I was 9 when she passed away, and I remember her vaguely, but only in her later years confined to a wheelchair at a retirement home. My father and uncle tell stories about her, and one they've told often is how she always referred to her father, and insisted everyone else do the same. Whenever you invoked his Hebrew name, Moshe Leyb, you were always supposed to follow it with, "the King". She never explained why. (Outside the family, he used the Americanized name, Morris.)
One might guess that it had something to do with family politics. Though it wasn't clear whether it was completely out of respect for someone who was the 'head' of the family, or whether there was a little poking fun at someone who wasn't always. We left it as a quirky inside joke we would probably never understand completely.
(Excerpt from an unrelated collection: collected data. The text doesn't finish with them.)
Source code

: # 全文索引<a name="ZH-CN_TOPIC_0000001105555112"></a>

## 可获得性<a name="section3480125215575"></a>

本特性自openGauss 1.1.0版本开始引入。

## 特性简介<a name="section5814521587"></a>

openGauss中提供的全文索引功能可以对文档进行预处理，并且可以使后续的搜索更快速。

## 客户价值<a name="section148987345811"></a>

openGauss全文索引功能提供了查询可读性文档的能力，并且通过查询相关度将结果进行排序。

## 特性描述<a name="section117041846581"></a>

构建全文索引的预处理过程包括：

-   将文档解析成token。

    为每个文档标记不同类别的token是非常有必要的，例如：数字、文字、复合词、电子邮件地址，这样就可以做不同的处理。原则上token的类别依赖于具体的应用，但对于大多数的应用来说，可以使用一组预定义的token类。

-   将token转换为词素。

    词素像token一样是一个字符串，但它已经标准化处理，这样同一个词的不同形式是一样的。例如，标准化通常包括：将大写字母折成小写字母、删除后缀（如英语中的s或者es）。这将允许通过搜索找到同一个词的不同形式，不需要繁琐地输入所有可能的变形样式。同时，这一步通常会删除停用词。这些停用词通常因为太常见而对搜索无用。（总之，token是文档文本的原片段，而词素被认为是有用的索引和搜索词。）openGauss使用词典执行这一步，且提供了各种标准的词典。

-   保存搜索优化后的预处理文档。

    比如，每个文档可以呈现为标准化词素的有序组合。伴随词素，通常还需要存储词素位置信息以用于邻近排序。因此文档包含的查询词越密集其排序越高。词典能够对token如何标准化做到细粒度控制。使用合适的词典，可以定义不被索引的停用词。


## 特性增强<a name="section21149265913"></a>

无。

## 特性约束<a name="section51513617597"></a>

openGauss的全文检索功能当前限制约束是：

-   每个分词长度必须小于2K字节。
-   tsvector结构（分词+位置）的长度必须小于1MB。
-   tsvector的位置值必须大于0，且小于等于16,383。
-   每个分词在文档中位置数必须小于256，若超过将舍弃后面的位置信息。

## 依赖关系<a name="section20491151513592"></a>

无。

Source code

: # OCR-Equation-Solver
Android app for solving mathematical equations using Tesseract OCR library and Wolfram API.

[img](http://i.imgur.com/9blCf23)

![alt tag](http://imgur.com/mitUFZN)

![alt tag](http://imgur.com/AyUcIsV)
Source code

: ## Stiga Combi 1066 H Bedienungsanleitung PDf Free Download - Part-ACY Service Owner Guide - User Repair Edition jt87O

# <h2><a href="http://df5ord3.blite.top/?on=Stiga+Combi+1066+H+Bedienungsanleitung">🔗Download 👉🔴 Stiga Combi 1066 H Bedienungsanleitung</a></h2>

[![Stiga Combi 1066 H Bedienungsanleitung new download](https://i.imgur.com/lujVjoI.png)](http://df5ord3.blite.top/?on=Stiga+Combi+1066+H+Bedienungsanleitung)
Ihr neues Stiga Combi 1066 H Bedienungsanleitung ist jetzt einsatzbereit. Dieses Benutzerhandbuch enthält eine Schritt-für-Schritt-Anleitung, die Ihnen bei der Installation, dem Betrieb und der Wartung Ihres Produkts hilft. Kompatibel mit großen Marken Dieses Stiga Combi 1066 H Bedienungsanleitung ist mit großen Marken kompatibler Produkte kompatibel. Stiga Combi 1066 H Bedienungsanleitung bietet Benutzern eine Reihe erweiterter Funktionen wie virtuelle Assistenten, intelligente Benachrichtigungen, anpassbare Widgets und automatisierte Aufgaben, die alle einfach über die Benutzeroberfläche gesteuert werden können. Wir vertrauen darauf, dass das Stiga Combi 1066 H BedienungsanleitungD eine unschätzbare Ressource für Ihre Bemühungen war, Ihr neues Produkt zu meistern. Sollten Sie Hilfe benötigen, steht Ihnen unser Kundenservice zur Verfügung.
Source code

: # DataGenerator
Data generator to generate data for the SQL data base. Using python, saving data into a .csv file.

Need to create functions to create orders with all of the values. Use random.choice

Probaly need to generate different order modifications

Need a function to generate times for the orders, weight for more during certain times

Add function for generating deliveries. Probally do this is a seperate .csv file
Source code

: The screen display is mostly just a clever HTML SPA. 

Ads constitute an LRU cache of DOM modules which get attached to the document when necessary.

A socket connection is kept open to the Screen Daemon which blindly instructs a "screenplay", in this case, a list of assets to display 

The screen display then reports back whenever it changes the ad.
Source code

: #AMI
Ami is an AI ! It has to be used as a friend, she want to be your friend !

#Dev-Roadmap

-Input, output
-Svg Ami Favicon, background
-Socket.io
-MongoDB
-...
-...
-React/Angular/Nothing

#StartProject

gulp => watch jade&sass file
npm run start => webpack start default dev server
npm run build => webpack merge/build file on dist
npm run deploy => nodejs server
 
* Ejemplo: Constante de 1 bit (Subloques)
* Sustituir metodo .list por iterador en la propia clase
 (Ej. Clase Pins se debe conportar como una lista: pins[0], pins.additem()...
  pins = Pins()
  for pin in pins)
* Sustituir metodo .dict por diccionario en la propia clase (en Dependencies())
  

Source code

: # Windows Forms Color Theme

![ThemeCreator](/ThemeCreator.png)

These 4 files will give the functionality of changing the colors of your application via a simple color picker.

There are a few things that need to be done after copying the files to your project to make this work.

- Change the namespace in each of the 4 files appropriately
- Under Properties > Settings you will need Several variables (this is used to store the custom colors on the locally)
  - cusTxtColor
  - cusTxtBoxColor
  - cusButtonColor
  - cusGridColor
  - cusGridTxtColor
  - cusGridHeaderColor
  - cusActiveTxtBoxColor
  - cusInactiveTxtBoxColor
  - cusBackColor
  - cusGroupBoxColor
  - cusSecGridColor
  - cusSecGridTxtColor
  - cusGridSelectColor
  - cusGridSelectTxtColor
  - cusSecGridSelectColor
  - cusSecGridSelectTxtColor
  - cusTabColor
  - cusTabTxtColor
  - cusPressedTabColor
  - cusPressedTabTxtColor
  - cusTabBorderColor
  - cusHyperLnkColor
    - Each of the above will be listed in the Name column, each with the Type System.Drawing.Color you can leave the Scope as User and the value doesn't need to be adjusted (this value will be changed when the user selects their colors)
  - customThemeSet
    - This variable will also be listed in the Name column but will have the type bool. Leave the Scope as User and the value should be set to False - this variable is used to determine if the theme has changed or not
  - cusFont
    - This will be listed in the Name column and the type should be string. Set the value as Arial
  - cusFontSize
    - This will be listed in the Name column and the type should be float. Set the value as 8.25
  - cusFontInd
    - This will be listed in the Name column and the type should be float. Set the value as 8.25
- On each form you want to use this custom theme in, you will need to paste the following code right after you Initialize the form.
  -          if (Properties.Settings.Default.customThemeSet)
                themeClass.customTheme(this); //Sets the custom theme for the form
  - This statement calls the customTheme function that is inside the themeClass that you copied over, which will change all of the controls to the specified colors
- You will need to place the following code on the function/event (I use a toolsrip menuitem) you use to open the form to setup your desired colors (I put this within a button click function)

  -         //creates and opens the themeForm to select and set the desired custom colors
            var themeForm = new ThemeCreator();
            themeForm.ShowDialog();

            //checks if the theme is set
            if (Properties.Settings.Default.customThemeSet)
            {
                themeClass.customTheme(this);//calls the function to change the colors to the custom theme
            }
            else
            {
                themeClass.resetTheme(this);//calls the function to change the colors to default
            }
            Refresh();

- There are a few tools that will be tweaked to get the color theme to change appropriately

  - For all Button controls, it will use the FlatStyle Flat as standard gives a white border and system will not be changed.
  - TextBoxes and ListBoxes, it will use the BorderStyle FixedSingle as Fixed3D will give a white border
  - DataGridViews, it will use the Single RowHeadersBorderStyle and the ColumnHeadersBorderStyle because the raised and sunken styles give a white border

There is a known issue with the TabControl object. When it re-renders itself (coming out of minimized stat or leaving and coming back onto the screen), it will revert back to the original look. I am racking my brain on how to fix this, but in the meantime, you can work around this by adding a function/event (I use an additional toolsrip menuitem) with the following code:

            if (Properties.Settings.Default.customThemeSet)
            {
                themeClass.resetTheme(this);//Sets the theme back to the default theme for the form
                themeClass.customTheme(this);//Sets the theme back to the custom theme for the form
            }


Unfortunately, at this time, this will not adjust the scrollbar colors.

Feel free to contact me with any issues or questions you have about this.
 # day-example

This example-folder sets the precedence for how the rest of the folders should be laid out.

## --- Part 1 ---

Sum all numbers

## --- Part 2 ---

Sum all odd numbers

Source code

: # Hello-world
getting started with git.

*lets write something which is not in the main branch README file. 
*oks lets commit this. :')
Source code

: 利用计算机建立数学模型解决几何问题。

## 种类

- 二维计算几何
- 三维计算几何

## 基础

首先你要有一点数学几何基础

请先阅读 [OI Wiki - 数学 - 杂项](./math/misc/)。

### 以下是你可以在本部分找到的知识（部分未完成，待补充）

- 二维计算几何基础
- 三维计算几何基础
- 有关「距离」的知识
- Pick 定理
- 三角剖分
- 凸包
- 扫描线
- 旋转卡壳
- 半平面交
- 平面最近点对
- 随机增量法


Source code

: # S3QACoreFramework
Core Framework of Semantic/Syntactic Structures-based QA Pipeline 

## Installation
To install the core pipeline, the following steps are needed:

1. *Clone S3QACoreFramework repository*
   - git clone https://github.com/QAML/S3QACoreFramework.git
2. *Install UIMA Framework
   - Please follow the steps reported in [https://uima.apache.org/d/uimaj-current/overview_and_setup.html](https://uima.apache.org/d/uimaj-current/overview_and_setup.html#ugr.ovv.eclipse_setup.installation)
And then I found his tombstone, and discovered the answer was written on it. While my generation and my parent's generation know Hebrew characters enough to follow along in the prayer book during services, and we have a small vocabulary, we don't think in Hebrew. And his surname was Cruvant, which begins with a C, so in English it's not readily apparent.
If you know Hebrew well, you probably already realize what I finally realized, but since most of you probably don't, I'll spell it out. My great-great grandfather's initials in Hebrew were: מ ל ק (MLK), which is Hebrew for King.
The exact family politics behind the joke is still obscure, but it's clear how the epithet arose.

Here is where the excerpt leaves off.